— TO DO —
Only some lines are wanted. Transcribe, exactly, the lines below from the line with "first term is" up to and including the line with "2 \lambda \|\ell_t\|_*".

— Document images with source code —
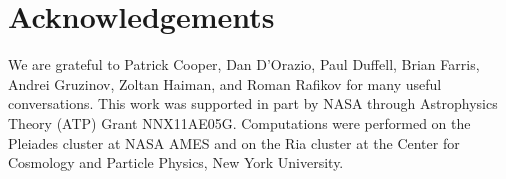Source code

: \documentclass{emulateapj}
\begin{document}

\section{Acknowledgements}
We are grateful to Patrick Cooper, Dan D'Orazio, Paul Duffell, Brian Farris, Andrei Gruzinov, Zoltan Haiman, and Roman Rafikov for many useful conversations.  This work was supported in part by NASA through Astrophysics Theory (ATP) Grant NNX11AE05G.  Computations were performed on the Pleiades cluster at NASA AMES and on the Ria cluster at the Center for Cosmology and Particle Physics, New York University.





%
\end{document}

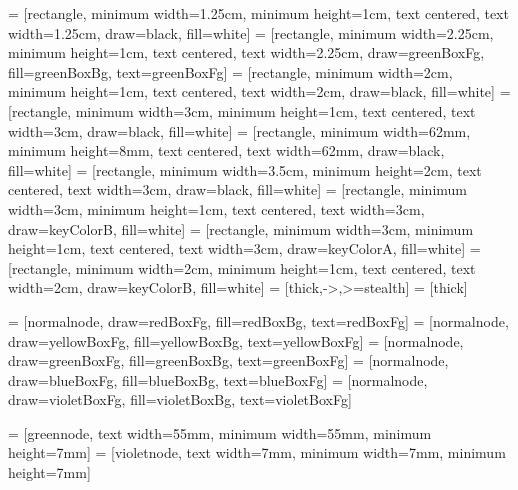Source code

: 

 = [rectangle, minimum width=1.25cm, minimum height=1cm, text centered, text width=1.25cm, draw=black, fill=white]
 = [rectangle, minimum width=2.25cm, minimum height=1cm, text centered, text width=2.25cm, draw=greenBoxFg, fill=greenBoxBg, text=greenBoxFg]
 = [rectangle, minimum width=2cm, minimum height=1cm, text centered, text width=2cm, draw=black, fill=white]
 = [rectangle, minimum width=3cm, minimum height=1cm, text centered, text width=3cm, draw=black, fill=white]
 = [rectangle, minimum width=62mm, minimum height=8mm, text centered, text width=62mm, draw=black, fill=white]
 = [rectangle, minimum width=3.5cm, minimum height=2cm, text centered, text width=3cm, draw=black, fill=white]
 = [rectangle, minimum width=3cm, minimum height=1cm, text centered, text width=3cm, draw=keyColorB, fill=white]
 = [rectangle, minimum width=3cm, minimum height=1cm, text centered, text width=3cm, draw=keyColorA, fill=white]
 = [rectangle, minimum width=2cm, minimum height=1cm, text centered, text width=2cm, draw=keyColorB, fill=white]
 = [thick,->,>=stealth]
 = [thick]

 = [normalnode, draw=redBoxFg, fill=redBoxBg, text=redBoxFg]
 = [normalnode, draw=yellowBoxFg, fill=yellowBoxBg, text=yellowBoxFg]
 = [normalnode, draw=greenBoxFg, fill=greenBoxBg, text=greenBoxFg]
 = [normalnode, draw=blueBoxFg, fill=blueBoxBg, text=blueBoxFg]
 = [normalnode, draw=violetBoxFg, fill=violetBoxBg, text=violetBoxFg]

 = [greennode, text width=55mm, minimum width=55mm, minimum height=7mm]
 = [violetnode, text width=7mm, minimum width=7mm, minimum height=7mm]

---

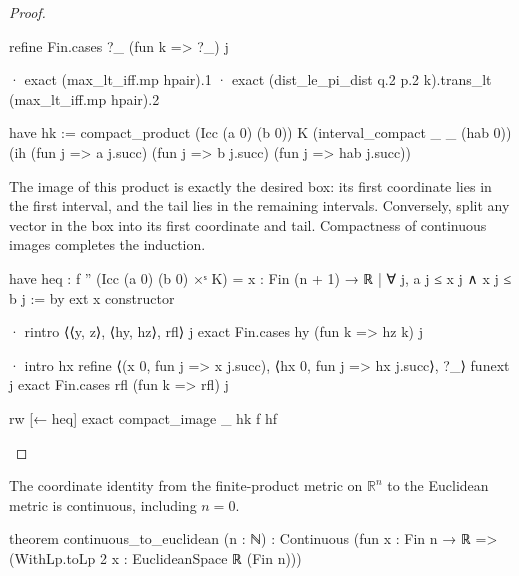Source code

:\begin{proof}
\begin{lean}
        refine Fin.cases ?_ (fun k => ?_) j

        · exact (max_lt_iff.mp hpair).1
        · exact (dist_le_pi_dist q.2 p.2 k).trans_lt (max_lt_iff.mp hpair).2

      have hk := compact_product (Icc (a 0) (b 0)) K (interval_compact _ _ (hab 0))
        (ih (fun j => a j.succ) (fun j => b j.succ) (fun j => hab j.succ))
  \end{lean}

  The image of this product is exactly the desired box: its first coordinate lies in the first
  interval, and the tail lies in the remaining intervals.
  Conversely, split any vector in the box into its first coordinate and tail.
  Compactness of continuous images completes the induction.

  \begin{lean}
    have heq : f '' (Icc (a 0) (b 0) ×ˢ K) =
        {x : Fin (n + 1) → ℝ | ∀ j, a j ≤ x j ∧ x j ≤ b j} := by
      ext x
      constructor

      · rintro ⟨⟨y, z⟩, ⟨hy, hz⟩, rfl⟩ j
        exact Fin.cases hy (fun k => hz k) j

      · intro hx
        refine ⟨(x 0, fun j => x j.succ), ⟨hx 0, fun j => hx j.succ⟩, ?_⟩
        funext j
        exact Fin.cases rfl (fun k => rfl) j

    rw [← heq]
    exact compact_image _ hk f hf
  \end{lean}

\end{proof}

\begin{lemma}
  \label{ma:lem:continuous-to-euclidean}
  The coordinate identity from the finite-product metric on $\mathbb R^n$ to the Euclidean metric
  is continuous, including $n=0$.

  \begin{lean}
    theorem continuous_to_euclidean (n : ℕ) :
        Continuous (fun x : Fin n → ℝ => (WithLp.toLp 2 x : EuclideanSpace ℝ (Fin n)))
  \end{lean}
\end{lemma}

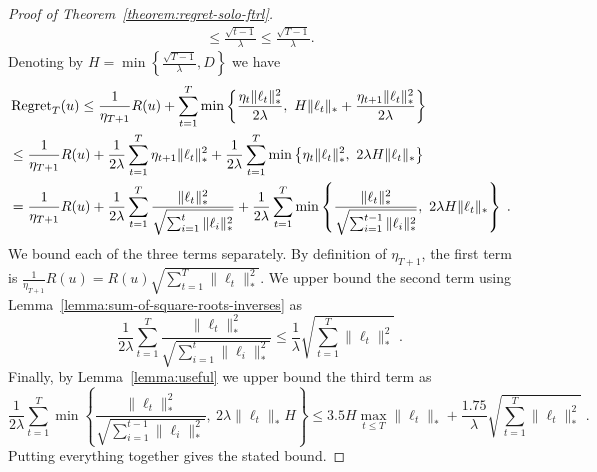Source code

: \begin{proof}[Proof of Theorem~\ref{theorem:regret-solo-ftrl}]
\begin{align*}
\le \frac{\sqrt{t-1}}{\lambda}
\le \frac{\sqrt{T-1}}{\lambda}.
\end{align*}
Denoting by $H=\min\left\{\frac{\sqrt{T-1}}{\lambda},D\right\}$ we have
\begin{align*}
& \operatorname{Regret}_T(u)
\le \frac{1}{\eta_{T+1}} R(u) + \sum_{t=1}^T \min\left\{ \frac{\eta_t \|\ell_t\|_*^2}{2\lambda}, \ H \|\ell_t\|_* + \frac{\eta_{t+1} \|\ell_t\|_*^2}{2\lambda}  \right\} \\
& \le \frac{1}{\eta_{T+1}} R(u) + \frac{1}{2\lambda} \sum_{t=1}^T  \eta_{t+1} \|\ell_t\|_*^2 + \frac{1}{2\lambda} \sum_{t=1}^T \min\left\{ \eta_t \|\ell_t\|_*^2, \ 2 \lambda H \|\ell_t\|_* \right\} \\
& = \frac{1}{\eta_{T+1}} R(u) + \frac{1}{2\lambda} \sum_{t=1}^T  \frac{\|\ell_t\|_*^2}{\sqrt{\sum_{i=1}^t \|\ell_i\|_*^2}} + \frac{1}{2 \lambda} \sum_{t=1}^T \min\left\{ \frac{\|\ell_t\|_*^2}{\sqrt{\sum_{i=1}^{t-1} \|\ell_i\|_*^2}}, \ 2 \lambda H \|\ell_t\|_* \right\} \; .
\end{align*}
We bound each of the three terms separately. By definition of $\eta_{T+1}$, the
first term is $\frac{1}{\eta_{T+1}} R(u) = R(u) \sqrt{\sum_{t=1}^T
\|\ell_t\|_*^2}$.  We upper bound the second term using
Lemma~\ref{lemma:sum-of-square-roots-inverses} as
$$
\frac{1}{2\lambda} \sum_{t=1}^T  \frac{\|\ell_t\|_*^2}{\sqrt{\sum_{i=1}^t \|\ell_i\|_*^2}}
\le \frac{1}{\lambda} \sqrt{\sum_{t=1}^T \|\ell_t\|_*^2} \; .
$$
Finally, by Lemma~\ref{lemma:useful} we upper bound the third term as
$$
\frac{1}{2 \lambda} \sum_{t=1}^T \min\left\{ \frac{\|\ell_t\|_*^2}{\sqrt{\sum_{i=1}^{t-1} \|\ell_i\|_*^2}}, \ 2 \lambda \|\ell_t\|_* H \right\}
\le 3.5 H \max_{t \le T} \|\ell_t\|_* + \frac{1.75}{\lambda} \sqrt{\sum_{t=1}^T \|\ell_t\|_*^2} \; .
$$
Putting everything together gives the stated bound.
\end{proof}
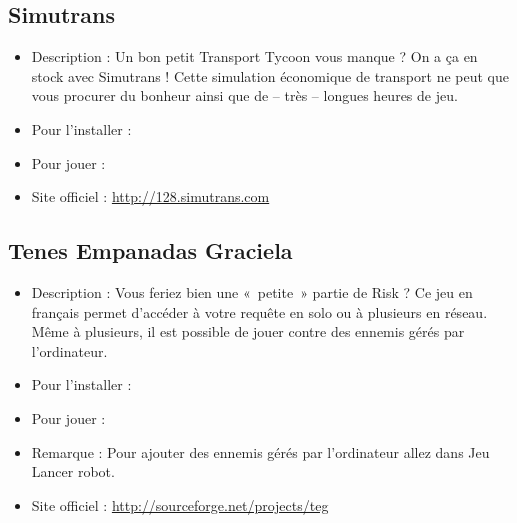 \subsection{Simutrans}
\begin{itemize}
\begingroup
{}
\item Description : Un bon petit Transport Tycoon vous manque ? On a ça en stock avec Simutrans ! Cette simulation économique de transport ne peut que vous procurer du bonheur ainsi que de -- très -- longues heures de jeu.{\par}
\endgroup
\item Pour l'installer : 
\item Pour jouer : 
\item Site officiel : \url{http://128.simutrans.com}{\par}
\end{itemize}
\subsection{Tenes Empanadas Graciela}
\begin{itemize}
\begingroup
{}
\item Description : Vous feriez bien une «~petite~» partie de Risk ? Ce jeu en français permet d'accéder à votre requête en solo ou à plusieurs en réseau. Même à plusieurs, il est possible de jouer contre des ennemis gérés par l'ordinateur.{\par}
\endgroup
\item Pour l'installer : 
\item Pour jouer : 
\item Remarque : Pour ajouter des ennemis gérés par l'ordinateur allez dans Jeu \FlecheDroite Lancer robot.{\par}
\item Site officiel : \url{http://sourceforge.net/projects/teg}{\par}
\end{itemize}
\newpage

---

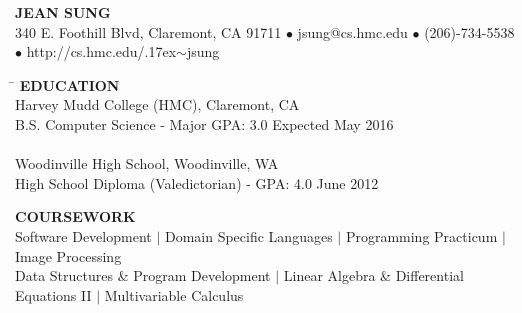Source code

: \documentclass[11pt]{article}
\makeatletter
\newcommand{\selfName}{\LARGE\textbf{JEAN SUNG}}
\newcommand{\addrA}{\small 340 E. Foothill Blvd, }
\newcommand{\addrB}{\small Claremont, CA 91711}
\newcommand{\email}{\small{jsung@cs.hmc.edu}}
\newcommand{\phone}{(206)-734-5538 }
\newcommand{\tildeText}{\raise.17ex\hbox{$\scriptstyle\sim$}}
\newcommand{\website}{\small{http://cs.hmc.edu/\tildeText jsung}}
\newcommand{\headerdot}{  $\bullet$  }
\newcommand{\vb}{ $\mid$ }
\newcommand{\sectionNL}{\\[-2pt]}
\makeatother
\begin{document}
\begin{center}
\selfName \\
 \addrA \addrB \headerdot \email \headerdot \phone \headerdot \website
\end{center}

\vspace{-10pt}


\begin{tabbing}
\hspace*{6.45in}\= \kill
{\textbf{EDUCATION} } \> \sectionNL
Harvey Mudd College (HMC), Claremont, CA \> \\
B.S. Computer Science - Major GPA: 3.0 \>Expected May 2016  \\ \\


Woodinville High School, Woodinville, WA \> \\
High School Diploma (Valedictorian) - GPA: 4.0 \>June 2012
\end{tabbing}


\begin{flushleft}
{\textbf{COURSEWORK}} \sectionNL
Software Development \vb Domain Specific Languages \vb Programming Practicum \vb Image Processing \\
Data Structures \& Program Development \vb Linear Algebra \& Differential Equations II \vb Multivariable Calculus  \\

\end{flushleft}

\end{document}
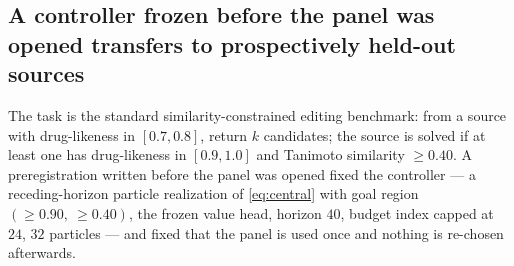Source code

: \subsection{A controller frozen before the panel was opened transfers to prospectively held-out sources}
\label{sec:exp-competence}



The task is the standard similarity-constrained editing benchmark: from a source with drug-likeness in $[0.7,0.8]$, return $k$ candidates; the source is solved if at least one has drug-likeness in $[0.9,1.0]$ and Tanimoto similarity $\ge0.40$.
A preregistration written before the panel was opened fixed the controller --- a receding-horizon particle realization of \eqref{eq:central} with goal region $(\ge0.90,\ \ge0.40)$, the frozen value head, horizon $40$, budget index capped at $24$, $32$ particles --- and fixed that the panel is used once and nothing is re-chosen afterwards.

— EXERCISE SOLUTION —
first term is $\frac{1}{\eta_{T+1}} R(u) = R(u) \sqrt{\sum_{t=1}^T
\|\ell_t\|_*^2}$.  We upper bound the second term using
Lemma~\ref{lemma:sum-of-square-roots-inverses} as
$$
\frac{1}{2\lambda} \sum_{t=1}^T  \frac{\|\ell_t\|_*^2}{\sqrt{\sum_{i=1}^t \|\ell_i\|_*^2}}
\le \frac{1}{\lambda} \sqrt{\sum_{t=1}^T \|\ell_t\|_*^2} \; .
$$
Finally, by Lemma~\ref{lemma:useful} we upper bound the third term as
$$
\frac{1}{2 \lambda} \sum_{t=1}^T \min\left\{ \frac{\|\ell_t\|_*^2}{\sqrt{\sum_{i=1}^{t-1} \|\ell_i\|_*^2}}, \ 2 \lambda \|\ell_t\|_* H \right\}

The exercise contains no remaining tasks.